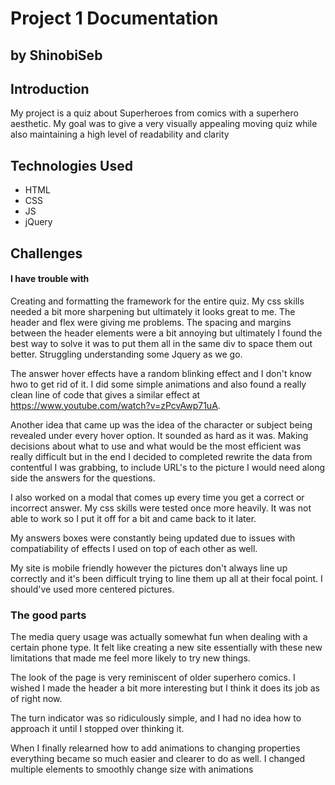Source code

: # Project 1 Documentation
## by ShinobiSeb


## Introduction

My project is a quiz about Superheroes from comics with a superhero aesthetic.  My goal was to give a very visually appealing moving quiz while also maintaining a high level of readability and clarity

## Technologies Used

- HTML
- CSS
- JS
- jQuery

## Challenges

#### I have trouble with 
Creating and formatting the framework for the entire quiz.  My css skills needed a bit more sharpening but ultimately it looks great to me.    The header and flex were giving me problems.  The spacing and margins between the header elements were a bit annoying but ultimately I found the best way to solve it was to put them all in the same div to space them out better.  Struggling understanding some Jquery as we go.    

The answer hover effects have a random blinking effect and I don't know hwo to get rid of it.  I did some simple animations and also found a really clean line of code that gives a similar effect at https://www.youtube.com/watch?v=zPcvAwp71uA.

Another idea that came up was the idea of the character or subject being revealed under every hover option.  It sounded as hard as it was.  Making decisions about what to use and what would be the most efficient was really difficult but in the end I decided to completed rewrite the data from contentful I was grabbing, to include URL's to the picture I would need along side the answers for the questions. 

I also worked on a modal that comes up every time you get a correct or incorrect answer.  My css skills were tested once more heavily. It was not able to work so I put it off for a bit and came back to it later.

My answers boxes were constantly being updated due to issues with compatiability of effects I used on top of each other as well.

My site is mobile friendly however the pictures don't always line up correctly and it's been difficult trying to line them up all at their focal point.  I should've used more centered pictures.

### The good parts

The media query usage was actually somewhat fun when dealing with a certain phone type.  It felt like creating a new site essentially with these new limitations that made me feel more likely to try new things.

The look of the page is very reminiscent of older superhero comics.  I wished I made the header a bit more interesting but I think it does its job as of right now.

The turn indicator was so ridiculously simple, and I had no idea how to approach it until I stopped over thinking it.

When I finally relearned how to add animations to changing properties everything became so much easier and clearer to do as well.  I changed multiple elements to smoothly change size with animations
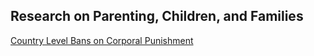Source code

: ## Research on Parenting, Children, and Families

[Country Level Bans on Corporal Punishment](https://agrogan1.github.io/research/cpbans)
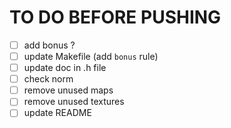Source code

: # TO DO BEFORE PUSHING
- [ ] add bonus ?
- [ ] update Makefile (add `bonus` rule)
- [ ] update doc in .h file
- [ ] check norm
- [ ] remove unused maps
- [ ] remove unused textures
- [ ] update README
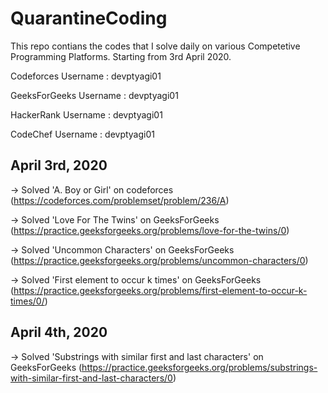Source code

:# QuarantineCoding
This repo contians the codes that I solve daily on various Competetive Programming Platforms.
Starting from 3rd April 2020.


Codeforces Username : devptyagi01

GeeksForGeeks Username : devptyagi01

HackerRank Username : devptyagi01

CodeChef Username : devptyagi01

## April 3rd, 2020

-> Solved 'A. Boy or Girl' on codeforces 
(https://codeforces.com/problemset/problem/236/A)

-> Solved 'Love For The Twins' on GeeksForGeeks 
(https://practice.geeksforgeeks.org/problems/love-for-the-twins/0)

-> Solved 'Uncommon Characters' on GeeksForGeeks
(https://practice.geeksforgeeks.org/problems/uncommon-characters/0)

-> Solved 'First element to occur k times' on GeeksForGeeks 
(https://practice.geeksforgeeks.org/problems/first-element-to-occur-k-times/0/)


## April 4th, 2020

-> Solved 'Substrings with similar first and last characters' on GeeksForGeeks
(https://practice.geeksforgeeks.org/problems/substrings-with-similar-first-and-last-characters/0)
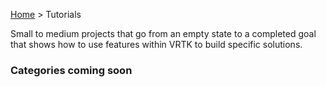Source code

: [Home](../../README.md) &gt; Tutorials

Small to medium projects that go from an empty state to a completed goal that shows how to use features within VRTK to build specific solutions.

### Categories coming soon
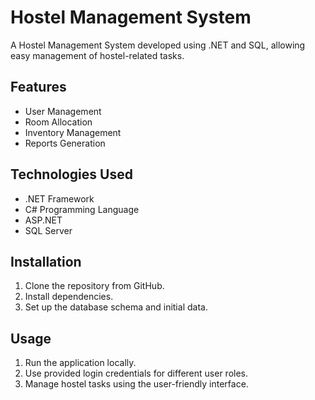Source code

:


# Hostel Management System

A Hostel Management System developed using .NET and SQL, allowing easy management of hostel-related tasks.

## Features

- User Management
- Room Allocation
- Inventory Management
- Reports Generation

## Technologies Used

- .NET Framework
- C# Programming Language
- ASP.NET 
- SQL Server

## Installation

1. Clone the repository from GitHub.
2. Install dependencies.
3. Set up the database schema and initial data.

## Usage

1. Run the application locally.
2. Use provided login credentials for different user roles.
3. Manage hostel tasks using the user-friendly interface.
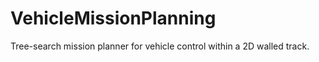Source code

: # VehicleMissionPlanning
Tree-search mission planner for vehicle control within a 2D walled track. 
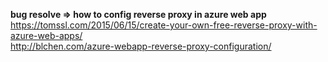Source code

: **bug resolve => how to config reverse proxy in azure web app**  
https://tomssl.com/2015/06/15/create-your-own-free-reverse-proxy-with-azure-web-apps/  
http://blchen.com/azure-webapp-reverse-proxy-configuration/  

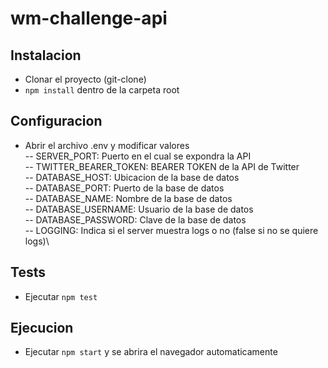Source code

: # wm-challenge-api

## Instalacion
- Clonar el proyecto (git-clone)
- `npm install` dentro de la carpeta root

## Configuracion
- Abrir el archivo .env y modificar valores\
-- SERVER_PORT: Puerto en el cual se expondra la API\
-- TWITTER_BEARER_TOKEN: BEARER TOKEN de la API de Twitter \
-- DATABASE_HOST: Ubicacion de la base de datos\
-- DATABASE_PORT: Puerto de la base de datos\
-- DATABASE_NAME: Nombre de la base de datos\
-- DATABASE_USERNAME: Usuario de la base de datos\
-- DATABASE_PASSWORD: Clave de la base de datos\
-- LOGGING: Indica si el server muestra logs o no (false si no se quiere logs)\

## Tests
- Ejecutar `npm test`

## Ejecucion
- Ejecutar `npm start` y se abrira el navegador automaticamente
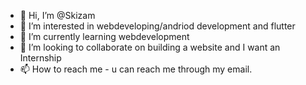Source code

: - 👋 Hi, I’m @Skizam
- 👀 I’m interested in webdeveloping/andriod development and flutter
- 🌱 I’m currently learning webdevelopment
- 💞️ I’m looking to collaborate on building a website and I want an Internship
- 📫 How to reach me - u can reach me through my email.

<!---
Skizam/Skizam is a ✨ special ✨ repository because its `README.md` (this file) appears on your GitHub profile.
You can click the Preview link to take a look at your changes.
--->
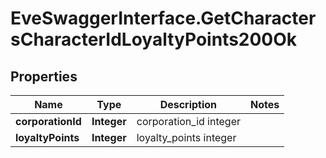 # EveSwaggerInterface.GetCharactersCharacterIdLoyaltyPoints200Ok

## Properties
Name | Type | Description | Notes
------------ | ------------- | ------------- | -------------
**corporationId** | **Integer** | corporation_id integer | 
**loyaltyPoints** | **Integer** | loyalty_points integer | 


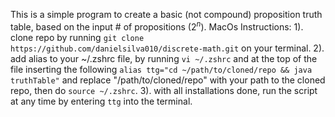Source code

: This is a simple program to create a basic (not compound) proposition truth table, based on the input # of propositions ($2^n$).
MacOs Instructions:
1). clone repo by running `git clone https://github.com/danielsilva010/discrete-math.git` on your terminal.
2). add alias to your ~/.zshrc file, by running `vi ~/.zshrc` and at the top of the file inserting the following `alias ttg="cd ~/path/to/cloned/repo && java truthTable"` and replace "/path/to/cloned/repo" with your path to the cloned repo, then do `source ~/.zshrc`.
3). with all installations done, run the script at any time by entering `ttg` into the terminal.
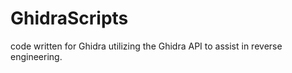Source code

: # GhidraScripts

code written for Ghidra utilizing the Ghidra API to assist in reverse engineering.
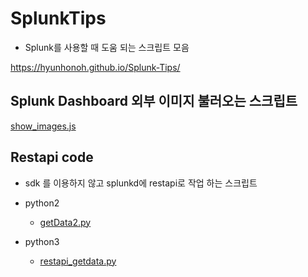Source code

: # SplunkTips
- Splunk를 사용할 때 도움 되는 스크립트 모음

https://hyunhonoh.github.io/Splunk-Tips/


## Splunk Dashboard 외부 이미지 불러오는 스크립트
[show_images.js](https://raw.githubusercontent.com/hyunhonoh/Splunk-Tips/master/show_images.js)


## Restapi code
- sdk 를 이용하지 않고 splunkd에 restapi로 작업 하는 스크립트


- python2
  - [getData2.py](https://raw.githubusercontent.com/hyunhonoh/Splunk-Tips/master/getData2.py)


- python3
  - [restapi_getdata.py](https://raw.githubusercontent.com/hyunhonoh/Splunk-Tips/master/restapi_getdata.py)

^^^^^^^^^^^^^^^^

Repeat the listing above exactly from its first line to the line containing "#### I have trouble with", both included, and omit the pictures.

Source code

: # Project 1 Documentation
## by ShinobiSeb


## Introduction

My project is a quiz about Superheroes from comics with a superhero aesthetic.  My goal was to give a very visually appealing moving quiz while also maintaining a high level of readability and clarity

## Technologies Used

- HTML
- CSS
- JS
- jQuery

## Challenges

#### I have trouble with 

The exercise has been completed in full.